# Who was successful in the bear drawing?



## Fishindeer (Dec 29, 2017)

After not hunting the last 3 years I was successful in the drawing for a Baraga first season hunt. Looking forward to the hunt. My buddy will be baiting for me on his land. I will take my boat with me for some fishing before and hopefully after a successful hunt. Haven’t decided how long I’ll stay yet. Probably just decide then. Just got to remember to size the bear before shooting. Bears kinda mess up my thinking and common sense goes out the window. Good luck to everyone.


----------



## Wild Thing (Mar 19, 2010)

Yes!
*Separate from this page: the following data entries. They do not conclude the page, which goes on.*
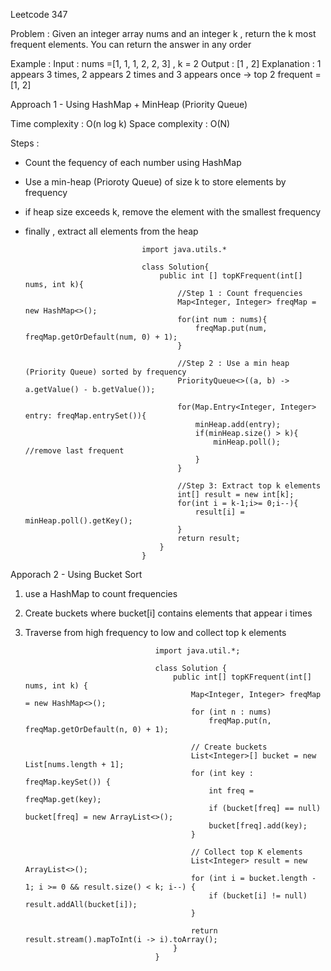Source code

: Leetcode 347

Problem :
Given an integer array nums and an integer k , return the k most frequent elements.
You can return the answer in any order

Example : 
Input : nums =[1, 1, 1, 2, 2, 3] , k = 2
Output : [1 , 2]
Explanation : 1 appears 3 times, 2 appears 2 times and 3 appears once -> top 2 frequent = [1, 2]

Approach 1 - Using HashMap + MinHeap (Priority Queue)

Time complexity : O(n log k)
Space complexity : O(N)

Steps : 
- Count the fequency of each number using HashMap
- Use a min-heap (Prioroty Queue) of size k to store elements by frequency
- if heap size exceeds k, remove the element with the smallest frequency
- finally , extract all elements from the heap

                                import java.utils.*

                                class Solution{
                                    public int [] topKFrequent(int[] nums, int k){
                                        //Step 1 : Count frequencies
                                        Map<Integer, Integer> freqMap = new HashMap<>();
                                        for(int num : nums){
                                            freqMap.put(num, freqMap.getOrDefault(num, 0) + 1);
                                        }

                                        //Step 2 : Use a min heap (Priority Queue) sorted by frequency
                                        PriorityQueue<>((a, b) -> a.getValue() - b.getValue());

                                        for(Map.Entry<Integer, Integer> entry: freqMap.entrySet()){
                                            minHeap.add(entry);
                                            if(minHeap.size() > k){
                                                minHeap.poll();     //remove last frequent
                                            }
                                        }

                                        //Step 3: Extract top k elements
                                        int[] result = new int[k];
                                        for(int i = k-1;i>= 0;i--){
                                            result[i] = minHeap.poll().getKey();
                                        }
                                        return result;
                                    }
                                }

Apporach 2 - Using Bucket Sort

1. use a HashMap to count frequencies
2. Create buckets where bucket[i] contains elements that appear i times
3. Traverse from high frequency to low and collect top k elements

                                    import java.util.*;

                                    class Solution {
                                        public int[] topKFrequent(int[] nums, int k) {
                                            Map<Integer, Integer> freqMap = new HashMap<>();
                                            for (int n : nums)
                                                freqMap.put(n, freqMap.getOrDefault(n, 0) + 1);

                                            // Create buckets
                                            List<Integer>[] bucket = new List[nums.length + 1];
                                            for (int key : freqMap.keySet()) {
                                                int freq = freqMap.get(key);
                                                if (bucket[freq] == null) bucket[freq] = new ArrayList<>();
                                                bucket[freq].add(key);
                                            }

                                            // Collect top K elements
                                            List<Integer> result = new ArrayList<>();
                                            for (int i = bucket.length - 1; i >= 0 && result.size() < k; i--) {
                                                if (bucket[i] != null) result.addAll(bucket[i]);
                                            }

                                            return result.stream().mapToInt(i -> i).toArray();
                                        }
                                    }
I was successful in drawing the first hunt in the Carney BMU. Hoping to tag a bear and save one (or more) of my apple trees! I think I had 6 preference points going in to this year's drawing.


----------



## LTH (Nov 14, 2017)

My son got his 2nd season for Newberry


----------



## Tracker01 (Jul 6, 2010)

Drew Baldwin unit with 10pts. Have bear on my property and my grandpas just need them to cooperate.


----------



## Mickstro21 (Mar 27, 2017)

Drew for my for first season in the Bergland unit pretty excited now just have to find an outfitter to bait for me.


----------



## dyeguy1212 (Jan 3, 2018)

I drew 2nd hunt in Baraga with 2 points. I drew the first season in 2020 with 4 points, and had a good hunt.


----------



## BumpRacerX (Dec 31, 2009)

No dice. I now have 8 points though. Red Oak 2023 has a chance.


----------



## KenTrost (Dec 24, 2020)

dyeguy1212 said:


> I drew 2nd hunt in Baraga with 2 points. I drew the first season in 2020 with 4 points, and had a good hunt.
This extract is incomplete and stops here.